The final step towards a summer internship is likely to be the assessment centre. Not all banks use them, but some, such as Citigroup, JP Morgan, Barclays Capital and Morgan Stanley do - for at least some of their divisions.
Assessment centres are a process rather than a place. They sometimes replace simple second round interviews and typically include (yet more) interviews, numeracy and verbal reasoning tests, presentations, case studies, role plays, and group exercises. It is the presentations, case studies, role plays and group exercises that set assessment centres apart.
The conundrums you're given will relate to the area of the bank you're applying to. Role plays are often used to assess the abilities of potential equity or bond sales people. One recruiter says case studies for would-be corporate financiers might involve a company trying to raise money to finance an acquisition. Equipped with information on its balance sheet, candidates could be asked to judge the best way for it to raise funds. "We will be asking people to make a considered decision," she says. "Evidence of a logical thought process is more important than getting it right."

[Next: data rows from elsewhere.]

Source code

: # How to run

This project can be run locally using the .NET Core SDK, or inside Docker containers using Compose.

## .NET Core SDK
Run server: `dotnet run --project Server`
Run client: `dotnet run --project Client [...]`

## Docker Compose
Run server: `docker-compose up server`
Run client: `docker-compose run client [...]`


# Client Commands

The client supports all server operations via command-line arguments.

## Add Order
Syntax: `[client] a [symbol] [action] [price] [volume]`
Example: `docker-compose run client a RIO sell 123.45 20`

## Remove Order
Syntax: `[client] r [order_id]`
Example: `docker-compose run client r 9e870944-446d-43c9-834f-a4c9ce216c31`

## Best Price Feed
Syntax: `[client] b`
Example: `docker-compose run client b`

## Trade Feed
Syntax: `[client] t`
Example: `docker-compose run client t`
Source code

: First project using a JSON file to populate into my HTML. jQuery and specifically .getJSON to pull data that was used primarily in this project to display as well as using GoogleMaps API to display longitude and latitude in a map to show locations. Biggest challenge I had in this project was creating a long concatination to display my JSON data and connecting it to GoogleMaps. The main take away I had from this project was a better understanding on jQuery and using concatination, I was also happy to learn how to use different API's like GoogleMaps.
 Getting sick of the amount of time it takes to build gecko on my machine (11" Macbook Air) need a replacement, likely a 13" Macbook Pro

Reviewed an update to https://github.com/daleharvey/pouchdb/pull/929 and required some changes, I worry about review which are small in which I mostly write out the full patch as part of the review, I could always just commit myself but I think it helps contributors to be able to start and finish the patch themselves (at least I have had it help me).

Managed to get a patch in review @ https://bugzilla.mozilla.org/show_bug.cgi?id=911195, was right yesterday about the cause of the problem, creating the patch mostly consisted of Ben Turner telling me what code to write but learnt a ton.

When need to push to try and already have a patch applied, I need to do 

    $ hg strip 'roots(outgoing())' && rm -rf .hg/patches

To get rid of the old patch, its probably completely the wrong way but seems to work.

In group exercises, you will be given a problem to solve with other interviewees, and will then have to present your findings as a group. Derek Walker, head of graduate recruitment at Barclays Capital, says the people who fail at this point either say nothing at all, or make their point too forcefully: "People who don't contribute don't do well, but if you are overpowering you can also be marked down."
Finally, don't let your guard down. It's worth noting that, even if banks don't appear to run assessment centres or group exercises, they may be judging your behaviour with others more covertly. One bank said it places hidden video cameras in the room where its interviewees wait to be called for interview: "Be aware of the need to be professional at all times," warns the head of graduate recruitment there.